*** Dataset records Section Begins ***

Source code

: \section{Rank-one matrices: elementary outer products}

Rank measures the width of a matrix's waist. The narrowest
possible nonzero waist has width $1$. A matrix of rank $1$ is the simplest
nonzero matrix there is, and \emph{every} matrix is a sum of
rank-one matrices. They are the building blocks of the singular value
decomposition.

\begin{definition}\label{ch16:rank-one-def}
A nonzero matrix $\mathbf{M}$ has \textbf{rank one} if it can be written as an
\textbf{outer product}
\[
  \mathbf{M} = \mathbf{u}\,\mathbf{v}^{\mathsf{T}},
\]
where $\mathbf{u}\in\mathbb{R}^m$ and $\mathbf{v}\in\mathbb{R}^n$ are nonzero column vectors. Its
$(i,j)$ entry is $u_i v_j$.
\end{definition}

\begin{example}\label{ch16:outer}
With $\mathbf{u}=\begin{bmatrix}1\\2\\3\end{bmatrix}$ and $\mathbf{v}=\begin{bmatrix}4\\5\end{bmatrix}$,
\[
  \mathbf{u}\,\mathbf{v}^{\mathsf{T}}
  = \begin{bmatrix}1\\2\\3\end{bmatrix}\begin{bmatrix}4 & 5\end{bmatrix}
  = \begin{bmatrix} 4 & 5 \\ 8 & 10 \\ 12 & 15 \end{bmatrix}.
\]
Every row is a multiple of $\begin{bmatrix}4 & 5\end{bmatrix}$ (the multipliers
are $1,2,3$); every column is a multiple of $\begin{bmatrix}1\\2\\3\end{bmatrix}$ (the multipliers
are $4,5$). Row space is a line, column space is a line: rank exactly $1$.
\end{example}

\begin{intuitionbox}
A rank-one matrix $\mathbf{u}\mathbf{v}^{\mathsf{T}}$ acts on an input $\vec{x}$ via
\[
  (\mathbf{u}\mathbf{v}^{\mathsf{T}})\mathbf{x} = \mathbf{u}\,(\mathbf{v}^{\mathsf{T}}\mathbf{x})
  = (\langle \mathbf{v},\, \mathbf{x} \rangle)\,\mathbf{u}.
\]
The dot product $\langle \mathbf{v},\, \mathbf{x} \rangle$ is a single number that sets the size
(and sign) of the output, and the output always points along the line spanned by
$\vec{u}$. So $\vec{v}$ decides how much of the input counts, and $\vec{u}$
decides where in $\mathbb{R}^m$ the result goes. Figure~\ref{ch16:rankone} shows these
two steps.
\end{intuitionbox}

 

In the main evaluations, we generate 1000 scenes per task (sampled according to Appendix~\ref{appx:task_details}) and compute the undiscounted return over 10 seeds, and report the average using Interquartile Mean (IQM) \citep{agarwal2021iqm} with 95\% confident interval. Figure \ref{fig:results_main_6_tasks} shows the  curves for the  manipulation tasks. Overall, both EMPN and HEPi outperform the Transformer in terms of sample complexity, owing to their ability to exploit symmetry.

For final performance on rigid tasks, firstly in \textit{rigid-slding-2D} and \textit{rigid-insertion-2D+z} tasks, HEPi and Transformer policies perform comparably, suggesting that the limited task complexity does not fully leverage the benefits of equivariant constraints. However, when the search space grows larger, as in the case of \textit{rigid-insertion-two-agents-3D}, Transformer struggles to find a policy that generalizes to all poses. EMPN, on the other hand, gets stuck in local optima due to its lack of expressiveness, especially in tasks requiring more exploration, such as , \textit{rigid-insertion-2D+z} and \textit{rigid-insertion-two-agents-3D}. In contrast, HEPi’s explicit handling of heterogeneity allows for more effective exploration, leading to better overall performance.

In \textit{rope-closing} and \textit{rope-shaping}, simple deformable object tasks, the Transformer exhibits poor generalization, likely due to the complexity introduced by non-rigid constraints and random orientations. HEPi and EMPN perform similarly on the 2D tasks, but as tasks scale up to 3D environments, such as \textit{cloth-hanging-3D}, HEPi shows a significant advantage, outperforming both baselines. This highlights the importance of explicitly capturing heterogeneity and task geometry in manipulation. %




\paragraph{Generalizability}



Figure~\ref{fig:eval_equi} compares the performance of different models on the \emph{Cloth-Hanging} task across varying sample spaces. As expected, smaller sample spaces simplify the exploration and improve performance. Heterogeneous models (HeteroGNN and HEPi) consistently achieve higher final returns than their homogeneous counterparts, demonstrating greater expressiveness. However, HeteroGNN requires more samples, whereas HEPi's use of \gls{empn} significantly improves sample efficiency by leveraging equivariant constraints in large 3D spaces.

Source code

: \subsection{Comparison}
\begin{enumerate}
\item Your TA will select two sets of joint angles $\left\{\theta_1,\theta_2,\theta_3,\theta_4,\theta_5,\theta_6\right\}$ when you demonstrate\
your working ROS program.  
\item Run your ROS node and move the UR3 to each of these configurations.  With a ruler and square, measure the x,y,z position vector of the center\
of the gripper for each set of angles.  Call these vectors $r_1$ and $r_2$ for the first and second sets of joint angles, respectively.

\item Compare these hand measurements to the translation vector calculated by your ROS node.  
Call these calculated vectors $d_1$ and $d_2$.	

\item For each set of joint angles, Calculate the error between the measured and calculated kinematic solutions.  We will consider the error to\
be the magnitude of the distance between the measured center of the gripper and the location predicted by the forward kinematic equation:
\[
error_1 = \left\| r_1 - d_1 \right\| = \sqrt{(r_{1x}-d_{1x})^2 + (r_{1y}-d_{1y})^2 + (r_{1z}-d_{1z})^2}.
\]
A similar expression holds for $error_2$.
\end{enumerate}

*** Dataset records Section Ends ***

**Work item**
Using the listing above, print every entry exactly.

**Answer to this exercise**
Source code

: \section{Rank-one matrices: elementary outer products}

Rank measures the width of a matrix's waist. The narrowest
possible nonzero waist has width $1$. A matrix of rank $1$ is the simplest
nonzero matrix there is, and \emph{every} matrix is a sum of
rank-one matrices. They are the building blocks of the singular value
decomposition.

\begin{definition}\label{ch16:rank-one-def}
A nonzero matrix $\mathbf{M}$ has \textbf{rank one} if it can be written as an
\textbf{outer product}
\[
  \mathbf{M} = \mathbf{u}\,\mathbf{v}^{\mathsf{T}},
\]
where $\mathbf{u}\in\mathbb{R}^m$ and $\mathbf{v}\in\mathbb{R}^n$ are nonzero column vectors. Its
$(i,j)$ entry is $u_i v_j$.
\end{definition}

\begin{example}\label{ch16:outer}
With $\mathbf{u}=\begin{bmatrix}1\\2\\3\end{bmatrix}$ and $\mathbf{v}=\begin{bmatrix}4\\5\end{bmatrix}$,
\[
  \mathbf{u}\,\mathbf{v}^{\mathsf{T}}
  = \begin{bmatrix}1\\2\\3\end{bmatrix}\begin{bmatrix}4 & 5\end{bmatrix}
  = \begin{bmatrix} 4 & 5 \\ 8 & 10 \\ 12 & 15 \end{bmatrix}.
\]
Every row is a multiple of $\begin{bmatrix}4 & 5\end{bmatrix}$ (the multipliers
are $1,2,3$); every column is a multiple of $\begin{bmatrix}1\\2\\3\end{bmatrix}$ (the multipliers
are $4,5$). Row space is a line, column space is a line: rank exactly $1$.
\end{example}

\begin{intuitionbox}
A rank-one matrix $\mathbf{u}\mathbf{v}^{\mathsf{T}}$ acts on an input $\vec{x}$ via
\[
  (\mathbf{u}\mathbf{v}^{\mathsf{T}})\mathbf{x} = \mathbf{u}\,(\mathbf{v}^{\mathsf{T}}\mathbf{x})
  = (\langle \mathbf{v},\, \mathbf{x} \rangle)\,\mathbf{u}.
\]
The dot product $\langle \mathbf{v},\, \mathbf{x} \rangle$ is a single number that sets the size
(and sign) of the output, and the output always points along the line spanned by
$\vec{u}$. So $\vec{v}$ decides how much of the input counts, and $\vec{u}$
decides where in $\mathbb{R}^m$ the result goes. Figure~\ref{ch16:rankone} shows these
two steps.
\end{intuitionbox}

 

In the main evaluations, we generate 1000 scenes per task (sampled according to Appendix~\ref{appx:task_details}) and compute the undiscounted return over 10 seeds, and report the average using Interquartile Mean (IQM) \citep{agarwal2021iqm} with 95\% confident interval. Figure \ref{fig:results_main_6_tasks} shows the  curves for the  manipulation tasks. Overall, both EMPN and HEPi outperform the Transformer in terms of sample complexity, owing to their ability to exploit symmetry.

For final performance on rigid tasks, firstly in \textit{rigid-slding-2D} and \textit{rigid-insertion-2D+z} tasks, HEPi and Transformer policies perform comparably, suggesting that the limited task complexity does not fully leverage the benefits of equivariant constraints. However, when the search space grows larger, as in the case of \textit{rigid-insertion-two-agents-3D}, Transformer struggles to find a policy that generalizes to all poses. EMPN, on the other hand, gets stuck in local optima due to its lack of expressiveness, especially in tasks requiring more exploration, such as , \textit{rigid-insertion-2D+z} and \textit{rigid-insertion-two-agents-3D}. In contrast, HEPi’s explicit handling of heterogeneity allows for more effective exploration, leading to better overall performance.

In \textit{rope-closing} and \textit{rope-shaping}, simple deformable object tasks, the Transformer exhibits poor generalization, likely due to the complexity introduced by non-rigid constraints and random orientations. HEPi and EMPN perform similarly on the 2D tasks, but as tasks scale up to 3D environments, such as \textit{cloth-hanging-3D}, HEPi shows a significant advantage, outperforming both baselines. This highlights the importance of explicitly capturing heterogeneity and task geometry in manipulation. %




\paragraph{Generalizability}



Figure~\ref{fig:eval_equi} compares the performance of different models on the \emph{Cloth-Hanging} task across varying sample spaces. As expected, smaller sample spaces simplify the exploration and improve performance. Heterogeneous models (HeteroGNN and HEPi) consistently achieve higher final returns than their homogeneous counterparts, demonstrating greater expressiveness. However, HeteroGNN requires more samples, whereas HEPi's use of \gls{empn} significantly improves sample efficiency by leveraging equivariant constraints in large 3D spaces.

Source code

: \subsection{Comparison}
\begin{enumerate}
\item Your TA will select two sets of joint angles $\left\{\theta_1,\theta_2,\theta_3,\theta_4,\theta_5,\theta_6\right\}$ when you demonstrate\
your working ROS program.  
\item Run your ROS node and move the UR3 to each of these configurations.  With a ruler and square, measure the x,y,z position vector of the center\
of the gripper for each set of angles.  Call these vectors $r_1$ and $r_2$ for the first and second sets of joint angles, respectively.

\item Compare these hand measurements to the translation vector calculated by your ROS node.  
Call these calculated vectors $d_1$ and $d_2$.	

\item For each set of joint angles, Calculate the error between the measured and calculated kinematic solutions.  We will consider the error to\
be the magnitude of the distance between the measured center of the gripper and the location predicted by the forward kinematic equation:
\[
error_1 = \left\| r_1 - d_1 \right\| = \sqrt{(r_{1x}-d_{1x})^2 + (r_{1y}-d_{1y})^2 + (r_{1z}-d_{1z})^2}.
\]
A similar expression holds for $error_2$.
\end{enumerate}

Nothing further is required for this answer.